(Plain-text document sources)
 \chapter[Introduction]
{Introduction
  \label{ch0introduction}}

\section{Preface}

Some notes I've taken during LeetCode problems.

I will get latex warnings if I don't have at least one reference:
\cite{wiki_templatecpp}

---

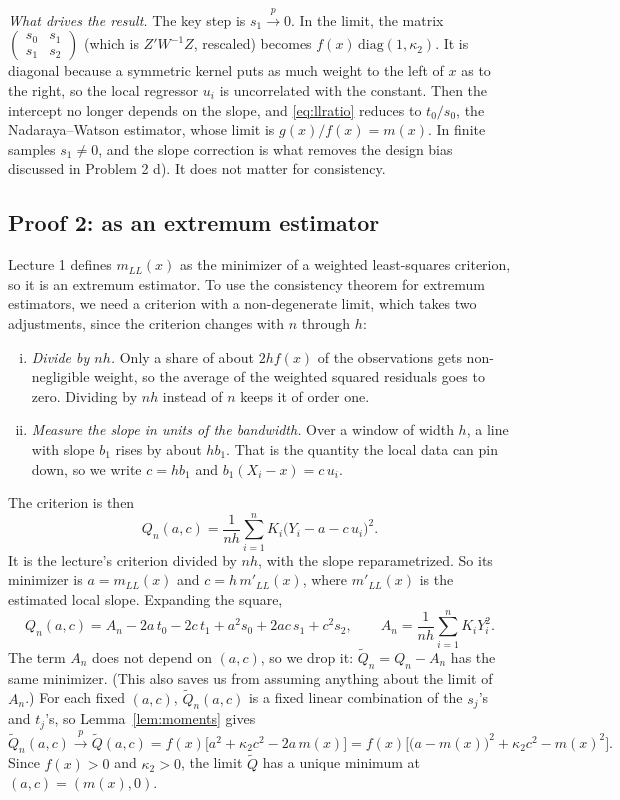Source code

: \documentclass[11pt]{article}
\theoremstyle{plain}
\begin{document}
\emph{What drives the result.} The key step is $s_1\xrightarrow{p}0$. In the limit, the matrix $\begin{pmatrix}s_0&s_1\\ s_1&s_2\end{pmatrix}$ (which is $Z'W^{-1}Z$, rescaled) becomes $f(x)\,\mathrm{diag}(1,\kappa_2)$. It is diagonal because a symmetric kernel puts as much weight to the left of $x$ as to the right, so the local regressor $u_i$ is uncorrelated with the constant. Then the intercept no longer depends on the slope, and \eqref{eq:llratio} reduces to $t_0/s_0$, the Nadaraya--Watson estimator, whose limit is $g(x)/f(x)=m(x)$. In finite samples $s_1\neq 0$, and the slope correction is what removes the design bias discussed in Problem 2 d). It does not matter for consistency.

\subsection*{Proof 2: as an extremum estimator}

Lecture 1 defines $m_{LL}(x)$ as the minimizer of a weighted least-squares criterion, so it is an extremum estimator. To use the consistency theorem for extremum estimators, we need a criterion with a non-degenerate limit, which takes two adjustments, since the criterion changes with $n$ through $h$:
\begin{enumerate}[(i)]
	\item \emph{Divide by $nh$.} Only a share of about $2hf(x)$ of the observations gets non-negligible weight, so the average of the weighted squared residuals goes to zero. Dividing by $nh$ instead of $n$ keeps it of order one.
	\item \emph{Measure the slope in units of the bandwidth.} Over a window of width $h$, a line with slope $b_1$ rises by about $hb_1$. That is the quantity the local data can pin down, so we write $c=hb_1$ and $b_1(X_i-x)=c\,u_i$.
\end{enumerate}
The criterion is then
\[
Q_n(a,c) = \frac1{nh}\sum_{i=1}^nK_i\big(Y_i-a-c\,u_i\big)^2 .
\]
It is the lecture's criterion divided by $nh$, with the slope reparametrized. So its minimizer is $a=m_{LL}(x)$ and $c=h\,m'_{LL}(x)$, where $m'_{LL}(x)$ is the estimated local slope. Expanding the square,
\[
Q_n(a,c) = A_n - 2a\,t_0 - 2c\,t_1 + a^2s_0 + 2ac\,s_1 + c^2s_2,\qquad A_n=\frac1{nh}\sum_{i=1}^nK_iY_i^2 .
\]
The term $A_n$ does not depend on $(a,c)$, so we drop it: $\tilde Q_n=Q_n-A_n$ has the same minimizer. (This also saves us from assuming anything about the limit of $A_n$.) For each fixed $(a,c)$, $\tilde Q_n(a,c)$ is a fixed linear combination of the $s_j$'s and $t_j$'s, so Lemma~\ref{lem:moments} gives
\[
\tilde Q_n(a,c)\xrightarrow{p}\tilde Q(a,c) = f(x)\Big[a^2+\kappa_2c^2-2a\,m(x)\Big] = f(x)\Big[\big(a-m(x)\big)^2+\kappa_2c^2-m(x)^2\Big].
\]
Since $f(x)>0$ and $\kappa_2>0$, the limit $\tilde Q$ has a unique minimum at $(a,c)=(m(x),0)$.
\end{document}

• **EXERCISE INSTRUCTIONS**: Where a line of the data includes the string "begin", list that line.

• **YOUR RESPONSE**:
\begin{document}
\emph{What drives the result.} The key step is $s_1\xrightarrow{p}0$. In the limit, the matrix $\begin{pmatrix}s_0&s_1\\ s_1&s_2\end{pmatrix}$ (which is $Z'W^{-1}Z$, rescaled) becomes $f(x)\,\mathrm{diag}(1,\kappa_2)$. It is diagonal because a symmetric kernel puts as much weight to the left of $x$ as to the right, so the local regressor $u_i$ is uncorrelated with the constant. Then the intercept no longer depends on the slope, and \eqref{eq:llratio} reduces to $t_0/s_0$, the Nadaraya--Watson estimator, whose limit is $g(x)/f(x)=m(x)$. In finite samples $s_1\neq 0$, and the slope correction is what removes the design bias discussed in Problem 2 d). It does not matter for consistency.
\begin{enumerate}[(i)]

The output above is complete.